AgentSkillsCN

image-gen

借助DALL-E、Stable Diffusion或Midjourney等AI图像生成API,根据文本提示生成图像。

SKILL.md
--- frontmatter
name: image-gen
version: '1.0.0'
description: Generate images from text prompts using AI image generation APIs like DALL-E, Stable Diffusion, or Midjourney.
author: Wunderland
namespace: wunderland
category: creative
tags: [image-generation, ai-art, dall-e, stable-diffusion, creative, visual]
requires_secrets: [openai.api_key]
requires_tools: []
metadata:
  agentos:
    emoji: "\U0001F3A8"
    primaryEnv: OPENAI_API_KEY
    homepage: https://platform.openai.com/docs/guides/images

AI Image Generation

You can generate images from text descriptions using AI image generation APIs. Craft detailed, effective prompts that translate the user's creative vision into high-quality generated images.

When generating images, help the user refine their prompt for best results.

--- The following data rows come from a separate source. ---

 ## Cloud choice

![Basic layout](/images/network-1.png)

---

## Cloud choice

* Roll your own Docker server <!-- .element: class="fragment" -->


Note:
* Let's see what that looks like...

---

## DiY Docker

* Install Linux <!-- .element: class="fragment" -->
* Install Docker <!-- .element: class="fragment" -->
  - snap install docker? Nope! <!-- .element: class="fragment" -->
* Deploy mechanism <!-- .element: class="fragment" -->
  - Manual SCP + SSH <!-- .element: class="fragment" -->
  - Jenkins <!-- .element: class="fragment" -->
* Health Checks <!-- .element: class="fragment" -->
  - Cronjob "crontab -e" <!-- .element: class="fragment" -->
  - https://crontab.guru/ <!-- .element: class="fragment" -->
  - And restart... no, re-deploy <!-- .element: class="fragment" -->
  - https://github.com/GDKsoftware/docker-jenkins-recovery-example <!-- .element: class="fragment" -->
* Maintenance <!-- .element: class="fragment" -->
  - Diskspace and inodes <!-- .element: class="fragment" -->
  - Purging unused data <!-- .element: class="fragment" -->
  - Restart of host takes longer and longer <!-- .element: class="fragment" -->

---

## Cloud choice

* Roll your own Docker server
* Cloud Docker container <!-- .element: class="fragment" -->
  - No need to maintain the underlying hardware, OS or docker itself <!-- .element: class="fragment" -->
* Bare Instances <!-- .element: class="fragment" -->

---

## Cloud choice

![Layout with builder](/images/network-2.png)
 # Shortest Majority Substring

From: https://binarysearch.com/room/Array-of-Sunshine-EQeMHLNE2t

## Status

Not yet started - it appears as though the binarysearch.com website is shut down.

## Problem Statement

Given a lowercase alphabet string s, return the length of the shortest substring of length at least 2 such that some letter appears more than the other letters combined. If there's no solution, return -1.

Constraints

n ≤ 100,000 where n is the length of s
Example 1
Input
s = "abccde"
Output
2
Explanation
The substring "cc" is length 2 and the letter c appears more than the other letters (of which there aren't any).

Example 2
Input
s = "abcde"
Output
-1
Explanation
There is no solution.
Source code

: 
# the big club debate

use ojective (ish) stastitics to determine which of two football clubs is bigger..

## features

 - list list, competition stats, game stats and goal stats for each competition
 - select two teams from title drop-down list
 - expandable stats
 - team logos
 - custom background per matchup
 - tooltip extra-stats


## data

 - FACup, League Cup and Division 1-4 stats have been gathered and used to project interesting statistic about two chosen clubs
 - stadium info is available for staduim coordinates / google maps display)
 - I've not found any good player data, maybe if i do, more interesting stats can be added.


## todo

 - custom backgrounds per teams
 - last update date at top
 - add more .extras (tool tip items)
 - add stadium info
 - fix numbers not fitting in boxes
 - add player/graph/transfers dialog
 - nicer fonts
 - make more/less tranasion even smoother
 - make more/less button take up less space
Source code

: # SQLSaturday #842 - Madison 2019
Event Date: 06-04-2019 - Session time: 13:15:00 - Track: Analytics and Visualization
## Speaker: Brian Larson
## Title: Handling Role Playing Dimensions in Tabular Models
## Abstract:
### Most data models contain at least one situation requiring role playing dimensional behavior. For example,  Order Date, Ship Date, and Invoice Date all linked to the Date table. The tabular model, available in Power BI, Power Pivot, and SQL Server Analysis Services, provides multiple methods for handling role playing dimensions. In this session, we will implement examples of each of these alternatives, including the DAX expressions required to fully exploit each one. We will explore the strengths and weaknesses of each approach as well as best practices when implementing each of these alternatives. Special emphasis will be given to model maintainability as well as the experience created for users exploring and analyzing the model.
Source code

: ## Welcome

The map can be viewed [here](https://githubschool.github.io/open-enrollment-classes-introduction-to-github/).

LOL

A good image prompt includes: subject description, style (photorealistic, illustration, watercolor, etc.), composition (close-up, wide shot, overhead), lighting (natural, dramatic, soft), color palette, and mood/atmosphere. Offer prompt suggestions when the user's description is vague or underspecified.

Support different image sizes and aspect ratios based on the API capabilities (1024x1024, 1792x1024, 1024x1792 for DALL-E 3). For iterative refinement, maintain context from previous generations so the user can say "make it more vibrant" or "change the background to a beach." Save generated images to the filesystem when the user requests it, with descriptive filenames.

When the user requests variations or edits of existing images, use the appropriate API endpoints (variations, inpainting) when available. For batch generation, create multiple variations with slightly different prompts to give the user options. Always inform the user of the model and settings used for each generation.

Examples

  • "Generate an image of a cozy cabin in the mountains at sunset, watercolor style"
  • "Create a professional logo for a coffee shop called 'Bean There'"
  • "Make the previous image more dramatic with storm clouds"
  • "Generate 3 variations of a cyberpunk cityscape at night"
  • "Create a 16:9 landscape of a serene Japanese garden in spring"

Constraints

  • Image generation costs API credits per request; inform the user of approximate costs when possible.
  • Content policy restrictions apply: no realistic faces of real people, no violent/explicit content.
  • DALL-E 3 does not support exact image editing or inpainting; describe the full desired output.
  • Generated images may not perfectly match the prompt; iterative refinement is expected.
  • Maximum prompt length varies by model (DALL-E 3: 4,000 characters).
  • Image quality and style depend on the model version and generation parameters.
  • Generated images should not be represented as photographs or real events.